Dataset records —
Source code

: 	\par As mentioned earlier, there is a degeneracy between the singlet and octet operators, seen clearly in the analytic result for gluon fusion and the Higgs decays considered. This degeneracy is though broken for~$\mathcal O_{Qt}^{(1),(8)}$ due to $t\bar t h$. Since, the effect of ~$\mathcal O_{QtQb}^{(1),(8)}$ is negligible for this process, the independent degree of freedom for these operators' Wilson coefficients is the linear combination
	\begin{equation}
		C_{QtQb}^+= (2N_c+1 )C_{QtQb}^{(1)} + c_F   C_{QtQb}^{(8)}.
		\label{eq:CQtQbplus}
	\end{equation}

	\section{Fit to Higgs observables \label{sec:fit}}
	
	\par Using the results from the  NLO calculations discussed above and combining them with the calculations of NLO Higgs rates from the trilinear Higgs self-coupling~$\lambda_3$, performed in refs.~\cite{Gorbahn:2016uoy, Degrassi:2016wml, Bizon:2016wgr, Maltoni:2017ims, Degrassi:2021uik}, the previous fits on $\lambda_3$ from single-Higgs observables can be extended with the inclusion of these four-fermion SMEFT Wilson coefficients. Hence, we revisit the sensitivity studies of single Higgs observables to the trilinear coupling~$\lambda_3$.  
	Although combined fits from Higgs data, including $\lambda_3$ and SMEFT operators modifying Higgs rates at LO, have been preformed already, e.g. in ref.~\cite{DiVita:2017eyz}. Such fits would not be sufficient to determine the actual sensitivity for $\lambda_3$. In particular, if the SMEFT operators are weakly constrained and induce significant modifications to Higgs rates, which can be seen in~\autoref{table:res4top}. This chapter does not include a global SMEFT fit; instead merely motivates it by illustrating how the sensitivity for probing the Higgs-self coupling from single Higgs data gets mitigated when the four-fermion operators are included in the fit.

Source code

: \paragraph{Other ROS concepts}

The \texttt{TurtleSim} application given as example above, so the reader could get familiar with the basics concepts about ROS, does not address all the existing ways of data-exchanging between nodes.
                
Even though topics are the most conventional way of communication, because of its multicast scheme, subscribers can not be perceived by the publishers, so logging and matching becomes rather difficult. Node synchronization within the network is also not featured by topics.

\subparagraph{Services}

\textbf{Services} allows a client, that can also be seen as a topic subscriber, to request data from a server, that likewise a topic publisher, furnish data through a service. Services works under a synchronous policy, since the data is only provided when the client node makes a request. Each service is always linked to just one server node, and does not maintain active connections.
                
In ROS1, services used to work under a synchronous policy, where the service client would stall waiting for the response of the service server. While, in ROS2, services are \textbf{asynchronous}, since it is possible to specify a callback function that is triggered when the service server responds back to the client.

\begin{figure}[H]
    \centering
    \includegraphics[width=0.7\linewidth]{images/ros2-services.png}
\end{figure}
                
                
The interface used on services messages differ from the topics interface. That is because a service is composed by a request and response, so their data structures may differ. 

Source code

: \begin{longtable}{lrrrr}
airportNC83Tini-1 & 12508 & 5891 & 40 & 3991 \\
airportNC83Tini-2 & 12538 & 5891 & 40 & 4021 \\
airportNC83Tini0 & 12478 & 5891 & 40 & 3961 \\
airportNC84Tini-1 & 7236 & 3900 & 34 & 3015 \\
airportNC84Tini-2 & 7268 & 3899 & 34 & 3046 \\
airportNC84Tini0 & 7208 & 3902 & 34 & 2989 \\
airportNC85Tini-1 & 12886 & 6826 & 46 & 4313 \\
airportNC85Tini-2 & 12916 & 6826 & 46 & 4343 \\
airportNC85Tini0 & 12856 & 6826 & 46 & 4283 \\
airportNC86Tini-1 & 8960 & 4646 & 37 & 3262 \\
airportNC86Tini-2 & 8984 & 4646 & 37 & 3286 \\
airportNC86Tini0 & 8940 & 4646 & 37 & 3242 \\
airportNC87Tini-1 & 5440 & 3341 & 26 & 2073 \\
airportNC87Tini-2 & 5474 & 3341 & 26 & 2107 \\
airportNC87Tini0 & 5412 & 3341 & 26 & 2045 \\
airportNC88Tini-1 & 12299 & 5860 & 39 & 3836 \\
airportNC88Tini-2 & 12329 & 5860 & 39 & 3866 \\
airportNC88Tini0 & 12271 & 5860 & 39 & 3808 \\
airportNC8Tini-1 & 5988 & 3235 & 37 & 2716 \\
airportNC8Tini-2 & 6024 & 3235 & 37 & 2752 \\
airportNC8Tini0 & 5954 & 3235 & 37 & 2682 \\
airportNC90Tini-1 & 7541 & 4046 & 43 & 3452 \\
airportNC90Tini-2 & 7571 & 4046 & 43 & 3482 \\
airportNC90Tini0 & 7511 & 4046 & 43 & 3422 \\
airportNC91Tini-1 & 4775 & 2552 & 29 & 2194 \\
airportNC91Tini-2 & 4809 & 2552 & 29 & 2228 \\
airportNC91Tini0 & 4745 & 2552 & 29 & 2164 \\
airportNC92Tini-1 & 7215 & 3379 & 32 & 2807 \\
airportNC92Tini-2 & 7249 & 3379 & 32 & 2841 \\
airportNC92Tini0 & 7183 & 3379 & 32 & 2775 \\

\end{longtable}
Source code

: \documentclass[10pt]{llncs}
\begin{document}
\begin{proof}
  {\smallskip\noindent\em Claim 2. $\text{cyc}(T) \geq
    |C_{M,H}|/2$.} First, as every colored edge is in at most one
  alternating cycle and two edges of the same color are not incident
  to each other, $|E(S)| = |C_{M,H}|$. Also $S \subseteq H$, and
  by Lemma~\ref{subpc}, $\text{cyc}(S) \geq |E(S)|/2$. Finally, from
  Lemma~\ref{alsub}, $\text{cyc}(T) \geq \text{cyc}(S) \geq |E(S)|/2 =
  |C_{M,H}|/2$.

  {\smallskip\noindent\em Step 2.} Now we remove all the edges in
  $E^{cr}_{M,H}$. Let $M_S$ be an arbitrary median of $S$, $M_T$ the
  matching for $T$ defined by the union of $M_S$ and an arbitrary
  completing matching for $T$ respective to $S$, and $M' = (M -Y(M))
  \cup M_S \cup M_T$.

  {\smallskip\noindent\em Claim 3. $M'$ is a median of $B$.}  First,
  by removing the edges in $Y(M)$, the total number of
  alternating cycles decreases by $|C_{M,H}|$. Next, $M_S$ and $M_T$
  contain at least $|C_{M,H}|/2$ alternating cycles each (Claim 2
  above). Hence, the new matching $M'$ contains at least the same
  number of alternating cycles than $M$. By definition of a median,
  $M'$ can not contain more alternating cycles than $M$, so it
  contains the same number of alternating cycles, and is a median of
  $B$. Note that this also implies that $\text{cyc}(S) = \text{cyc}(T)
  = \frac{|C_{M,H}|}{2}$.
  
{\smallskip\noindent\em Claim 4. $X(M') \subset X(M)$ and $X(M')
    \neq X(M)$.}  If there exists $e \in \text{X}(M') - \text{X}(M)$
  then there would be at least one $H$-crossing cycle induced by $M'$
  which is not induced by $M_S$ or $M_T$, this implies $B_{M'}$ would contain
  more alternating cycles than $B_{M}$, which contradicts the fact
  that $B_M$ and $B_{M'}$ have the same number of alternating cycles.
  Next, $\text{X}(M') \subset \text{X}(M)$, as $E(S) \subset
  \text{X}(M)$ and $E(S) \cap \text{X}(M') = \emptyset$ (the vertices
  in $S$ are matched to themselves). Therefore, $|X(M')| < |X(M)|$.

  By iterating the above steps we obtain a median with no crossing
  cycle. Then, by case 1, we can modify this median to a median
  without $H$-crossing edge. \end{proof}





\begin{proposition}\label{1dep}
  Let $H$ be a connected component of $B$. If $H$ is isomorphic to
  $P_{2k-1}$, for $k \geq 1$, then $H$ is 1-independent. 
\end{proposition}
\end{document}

Exercise details — When the string "proof" occurs in a line of the material, that line belongs in the answer.

Final answer —
\begin{proof}
  without $H$-crossing edge. \end{proof}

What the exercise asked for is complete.